Y no menos importante es que el 15 de mayo habrá cambio en la presidencia de la Fed: Kevin Warsh quiere menos obsesión y más flexibilidad de la política monetaria con la inflación, perdiendo peso el objetivo del 2%. "Los tipos va a ir a negativos para impulsar la economía y para reducir el coste de financiación de la deuda de EEUU", explica Javier Molina. Con la inteligencia artificial como prioridad para incrementar la productividad y elevar los sistemas deflacionarios, la Reserva Federal postPowell buscará crecimientos del PIB que reduzcan el peso de la deuda de EEUU.

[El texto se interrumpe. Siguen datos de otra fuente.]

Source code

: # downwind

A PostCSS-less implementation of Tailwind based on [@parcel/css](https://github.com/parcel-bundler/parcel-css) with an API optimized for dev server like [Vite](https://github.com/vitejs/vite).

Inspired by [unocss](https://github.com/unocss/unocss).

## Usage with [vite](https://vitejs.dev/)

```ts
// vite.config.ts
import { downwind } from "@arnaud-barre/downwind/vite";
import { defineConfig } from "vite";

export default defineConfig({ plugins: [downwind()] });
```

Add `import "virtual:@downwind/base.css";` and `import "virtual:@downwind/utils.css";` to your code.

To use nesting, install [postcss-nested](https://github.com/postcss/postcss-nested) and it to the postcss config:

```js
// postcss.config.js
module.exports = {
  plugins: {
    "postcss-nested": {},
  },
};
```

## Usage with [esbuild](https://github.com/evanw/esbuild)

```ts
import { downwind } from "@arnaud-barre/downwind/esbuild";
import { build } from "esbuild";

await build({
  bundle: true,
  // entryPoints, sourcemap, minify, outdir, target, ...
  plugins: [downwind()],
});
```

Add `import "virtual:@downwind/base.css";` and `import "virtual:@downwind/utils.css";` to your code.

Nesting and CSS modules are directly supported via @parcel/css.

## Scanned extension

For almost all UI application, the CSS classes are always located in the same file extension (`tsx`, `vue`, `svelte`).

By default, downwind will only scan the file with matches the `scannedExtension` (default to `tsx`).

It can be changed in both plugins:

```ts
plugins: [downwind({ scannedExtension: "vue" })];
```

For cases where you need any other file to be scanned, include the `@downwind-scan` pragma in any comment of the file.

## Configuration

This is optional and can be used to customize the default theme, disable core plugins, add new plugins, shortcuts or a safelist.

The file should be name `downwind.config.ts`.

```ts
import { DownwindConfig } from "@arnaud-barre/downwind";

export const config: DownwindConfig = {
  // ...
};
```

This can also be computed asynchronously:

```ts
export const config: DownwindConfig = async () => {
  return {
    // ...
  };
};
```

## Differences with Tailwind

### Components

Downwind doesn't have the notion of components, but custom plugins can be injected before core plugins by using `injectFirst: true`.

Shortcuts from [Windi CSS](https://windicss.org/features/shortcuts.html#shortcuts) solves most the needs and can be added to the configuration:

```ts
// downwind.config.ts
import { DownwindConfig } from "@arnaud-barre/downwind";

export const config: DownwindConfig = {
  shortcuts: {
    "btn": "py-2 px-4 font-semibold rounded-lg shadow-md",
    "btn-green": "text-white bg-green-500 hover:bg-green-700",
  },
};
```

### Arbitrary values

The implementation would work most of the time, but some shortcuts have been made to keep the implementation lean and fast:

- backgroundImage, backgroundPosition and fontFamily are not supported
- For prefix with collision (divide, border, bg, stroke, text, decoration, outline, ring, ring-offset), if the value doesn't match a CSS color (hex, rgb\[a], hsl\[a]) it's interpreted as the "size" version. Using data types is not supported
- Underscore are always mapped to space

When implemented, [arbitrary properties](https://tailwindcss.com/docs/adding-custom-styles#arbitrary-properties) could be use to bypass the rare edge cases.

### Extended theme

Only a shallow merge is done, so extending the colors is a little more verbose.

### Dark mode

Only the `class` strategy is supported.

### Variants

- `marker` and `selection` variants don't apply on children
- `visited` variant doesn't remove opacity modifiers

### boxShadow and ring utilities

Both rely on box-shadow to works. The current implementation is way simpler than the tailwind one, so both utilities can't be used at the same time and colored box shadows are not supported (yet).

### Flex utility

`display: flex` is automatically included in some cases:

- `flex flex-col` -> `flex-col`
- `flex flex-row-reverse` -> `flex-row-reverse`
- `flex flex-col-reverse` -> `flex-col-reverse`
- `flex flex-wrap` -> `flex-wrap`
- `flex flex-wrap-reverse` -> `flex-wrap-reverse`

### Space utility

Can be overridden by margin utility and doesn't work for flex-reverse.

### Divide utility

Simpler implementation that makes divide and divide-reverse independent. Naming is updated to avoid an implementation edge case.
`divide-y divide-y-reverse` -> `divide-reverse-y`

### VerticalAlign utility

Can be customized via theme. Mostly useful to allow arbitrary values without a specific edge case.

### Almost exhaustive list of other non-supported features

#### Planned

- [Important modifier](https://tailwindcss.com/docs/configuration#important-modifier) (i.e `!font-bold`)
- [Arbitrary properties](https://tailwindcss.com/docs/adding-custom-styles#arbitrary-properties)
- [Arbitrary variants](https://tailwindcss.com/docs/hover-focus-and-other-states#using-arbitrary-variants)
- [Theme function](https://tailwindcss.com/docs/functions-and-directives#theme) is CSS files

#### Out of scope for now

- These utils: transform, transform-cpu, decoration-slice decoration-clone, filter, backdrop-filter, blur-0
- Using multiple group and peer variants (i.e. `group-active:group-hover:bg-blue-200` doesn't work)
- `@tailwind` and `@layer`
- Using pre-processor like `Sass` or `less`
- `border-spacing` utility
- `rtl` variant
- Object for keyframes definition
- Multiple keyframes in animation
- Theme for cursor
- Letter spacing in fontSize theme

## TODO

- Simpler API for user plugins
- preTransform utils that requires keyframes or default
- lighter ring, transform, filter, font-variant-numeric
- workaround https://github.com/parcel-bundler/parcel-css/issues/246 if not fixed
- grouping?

Este escenario, donde "la escasez y los límites físicos deciden el valor (semiconductores, tierras raras)", acelera la evolución de "un sistema financiero bancario a otro digital apoyado en blockchain": con tokenización del dinero y de los activos, fondos como colateral de stablecoins.

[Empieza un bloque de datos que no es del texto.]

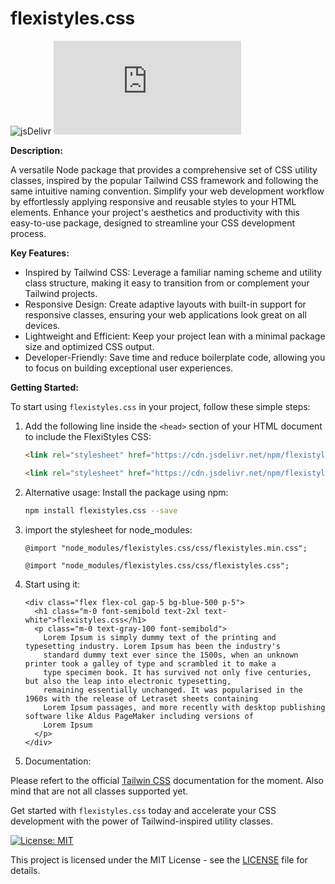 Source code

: # flexistyles.css 

![jsDelivr](https://img.shields.io/badge/CDN-jsDelivr-blue)
![npm](https://img.shields.io/npm/v/flexistyles.css)

**Description:**

A versatile Node package that provides a comprehensive set of CSS utility classes, inspired by the popular Tailwind CSS framework and following the same intuitive naming convention. Simplify your web development workflow by effortlessly applying responsive and reusable styles to your HTML elements. Enhance your project's aesthetics and productivity with this easy-to-use package, designed to streamline your CSS development process.

**Key Features:**

- Inspired by Tailwind CSS: Leverage a familiar naming scheme and utility class structure, making it easy to transition from or complement your Tailwind projects.
- Responsive Design: Create adaptive layouts with built-in support for responsive classes, ensuring your web applications look great on all devices.
- Lightweight and Efficient: Keep your project lean with a minimal package size and optimized CSS output.
- Developer-Friendly: Save time and reduce boilerplate code, allowing you to focus on building exceptional user experiences.

**Getting Started:**

To start using `flexistyles.css` in your project, follow these simple steps:

1. Add the following line inside the `<head>` section of your HTML document to include the FlexiStyles CSS:

   ```html
   <link rel="stylesheet" href="https://cdn.jsdelivr.net/npm/flexistyles.css@{version-number}/css/flexistyles.min.css">
   ```
   ```html
   <link rel="stylesheet" href="https://cdn.jsdelivr.net/npm/flexistyles.css@{version-number}/css/flexistyles.css">
   ```
2. Alternative usage: Install the package using npm:

   ```bash
   npm install flexistyles.css --save
   ```
   
3. import the stylesheet for node_modules:

   ```
   @import "node_modules/flexistyles.css/css/flexistyles.min.css";
   ```
   ```
   @import "node_modules/flexistyles.css/css/flexistyles.css";
   ```
4. Start using it:
   
   ```
   <div class="flex flex-col gap-5 bg-blue-500 p-5">
     <h1 class="m-0 font-semibold text-2xl text-white">flexistyles.css</h1>
     <p class="m-0 text-gray-100 font-semibold">
       Lorem Ipsum is simply dummy text of the printing and typesetting industry. Lorem Ipsum has been the industry's
       standard dummy text ever since the 1500s, when an unknown printer took a galley of type and scrambled it to make a
       type specimen book. It has survived not only five centuries, but also the leap into electronic typesetting,
       remaining essentially unchanged. It was popularised in the 1960s with the release of Letraset sheets containing
       Lorem Ipsum passages, and more recently with desktop publishing software like Aldus PageMaker including versions of
       Lorem Ipsum
     </p>
   </div>
   ```
5. Documentation:

Please refert to the official [Tailwin CSS](https://tailwindcss.com/) documentation for the moment. 
Also mind that are not all classes supported yet.

Get started with `flexistyles.css` today and accelerate your CSS development with the power of Tailwind-inspired utility classes.

[![License: MIT](https://img.shields.io/badge/License-MIT-yellow.svg)](https://opensource.org/licenses/MIT)

This project is licensed under the MIT License - see the [LICENSE](LICENSE) file for details.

La tesis del analista de Mercados de eToro es rotunda: el mercado cripto está dejando de ser un entorno de precios, un activo, para proponerse como la infraestructura donde se vana emitir los activos, con varias ventajas: la liquidación instantánea, la reducción de intermediarios, y la programabilidad con los contratos 'inteligentes'. "Éste es el verdadero cambio de juego", que va a permitir, por ejemplo, que activos digitales se utilicen como garantía para la compra de una vivienda.
"El debate ya no está entre cripto y dinero fiat, sino en quién controla el dinero digital", subraya Javier Molina. Este experto vaticina una coexistencia entre stablecoins, por su innovación y eficiencia, y los CBDC, "que son una evolución del dinero público", por su estabilidad y gestión institucional. Entre los casos de uso, los pagos internacionales, las remesas, y las coberturas frente a la inflación.
"El cripto no es una nueva clase de activo, sino una nueva infraestructura financiera que va a suponer una redefinición del dinero, y que va a vivir una integración progresiva en el sistema tradicional, porque no es una ruptura, sino una evolución", recalca el analista de Mercados de eToro.